Make no mistake: this is Argento on the decline. When, in one scene, Aura is force-fed some psychotropic mind berries, Argento is given the perfect opportunity to invest some of his primary color surrealism into the film, but the best he can muster is a translucent ghost ballerina twirling on the ceiling. Granted, seeing him evolve is welcome-- in theory-- but when the result looks like Trauma we can't help but be vaguely disappointed. Because it was made for a meaty-enough estimated budget of seven million dollars, one can't simply lay the film's faults on a lack of funds. Argento seems tired here. Perhaps he was disillusioned with the fact that this sort of been-there-done-that thriller was the only sort of film he could get bankrolled, or perhaps he was beginning to become exhausted with filmmaking in general after two decades of fabulous imagination and productivity.
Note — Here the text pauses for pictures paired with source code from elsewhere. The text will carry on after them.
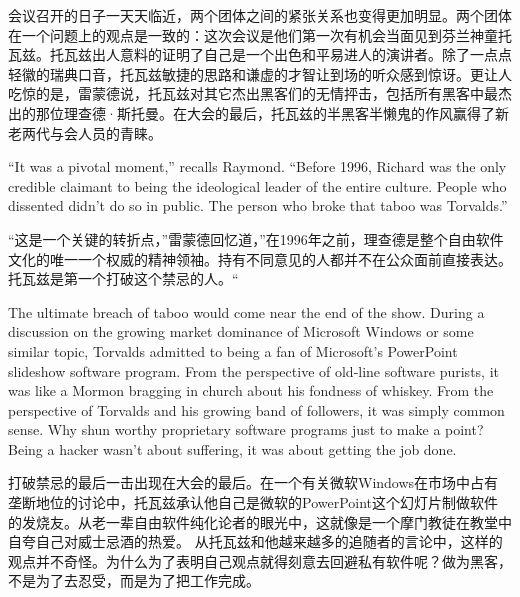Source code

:\ifdefined\chs
会议召开的日子一天天临近，两个团体之间的紧张关系也变得更加明显。两个团体在一个问题上的观点是一致的：这次会议是他们第一次有机会当面见到芬兰神童托瓦兹。托瓦兹出人意料的证明了自己是一个出色和平易进人的演讲者。除了一点点轻徽的瑞典口音，托瓦兹敏捷的思路和谦虚的才智让到场的听众感到惊讶。更让人吃惊的是，雷蒙德说，托瓦兹对其它杰出黑客们的无情抨击，包括所有黑客中最杰出的那位理查德·斯托曼。在大会的最后，托瓦兹的半黑客半懒鬼的作风赢得了新老两代与会人员的青睐。
\fi

\ifdefined\eng
``It was a pivotal moment,'' recalls Raymond. ``Before 1996, Richard was the only credible claimant to being the ideological leader of the entire culture. People who dissented didn't do so in public. The person who broke that taboo was Torvalds.''
\fi

\ifdefined\chs
“这是一个关键的转折点，”雷蒙德回忆道，”在1996年之前，理查德是整个自由软件文化的唯一一个权威的精神领袖。持有不同意见的人都并不在公众面前直接表达。托瓦兹是第一个打破这个禁忌的人。“
\fi

\ifdefined\eng
The ultimate breach of taboo would come near the end of the show. During a discussion on the growing market dominance of Microsoft Windows or some similar topic, Torvalds admitted to being a fan of Microsoft's PowerPoint slideshow software program. From the perspective of old-line software purists, it was like a Mormon bragging in church about his fondness of whiskey. From the perspective of Torvalds and his growing band of followers, it was simply common sense. Why shun worthy proprietary software programs just to make a point? Being a hacker wasn't about suffering, it was about getting the job done.
\fi

\ifdefined\chs
打破禁忌的最后一击出现在大会的最后。在一个有关微软Windows在市场中占有垄断地位的讨论中，托瓦兹承认他自己是微软的PowerPoint这个幻灯片制做软件的发烧友。从老一辈自由软件纯化论者的眼光中，这就像是一个摩门教徒在教堂中自夸自己对威士忌酒的热爱。 从托瓦兹和他越来越多的追随者的言论中，这样的观点并不奇怪。为什么为了表明自己观点就得刻意去回避私有软件呢？做为黑客，不是为了去忍受，而是为了把工作完成。
\fi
His second collaboration with his daughter Asia, 1996's The Stendhal Syndrome, would find him more focused and less flippant with the giallo material, but even that film is similarly prone to the sloppy production values and style on display in Trauma. In stark contrast to his still-vibrant works of the mid-to-late '80s, Trauma finds the hyper-garish hyperactivity of Argento's fantasy horrors waning. The film's dialogue points to a certain cynicism the filmmakers hold for their entire bloody endeavor: "He only kills when it's raining," one character points out, to which another replies, "Well, stay out of the rain."


  1. I will always have a special place in my heart for Trauma. This film and Phenomena (Creepers at the time) were my introduction to Italian horror when I was a kid. Maybe it's because it is impossible for me to see this without my nostalgic glasses on but I think there's a lot of magic here. There's also a lot of stupid too. The whole anorexic angle is handled with all the sensitivity of boxing gloves soaked in Novocaine.

    1. I can imagine an alternate world in which I'd caught this one earlier on and thus I have more affection for it. But as it stands on Earth Prime, it's just too derivative for me. It's weird and stupid, surely, and that carries some appeal, but it's not quite weird and stupid enough. (Well, maybe stupid enough...)

      Phenomena, however, is my jam. I will watch teen Jennifer Connelly command swarms of insects and befriend razor-wielding chimps any day.

  2. Argento as a director frustrates me immensely. Inarguably, his earliest work is his best, but even his stupid films have flashes of great creativity. My reading of his work is that over the course of his life he became irrevocably trapped into being "Dario Argento" (in quotation marks) which castrated him artistically. I wish he had branched out into completely unrelated and disparate genres eary in his career.

    1. Thanks for the comment!

      I'm in total agreement with you. The specter of "Dario Argento" has certainly haunted his later work (I'm finding), and those ingrained expectations have clearly sucked a lot of enthusiasm from him as the years wear on. Watching any interview with the man conducted in the last two decades is a depressing venture: he couldn't care less about his lionized past. But even then he persists in baffling me with a film like Sleepless (2001), which seems to be almost cantankerously protecting the reputation of the sort of horror film he has made his name on, as if he still holds some fondness for the genre deep down inside.

      We can only wonder what would have happened if his early comedy-drama The Five Days (1973) had been a hit.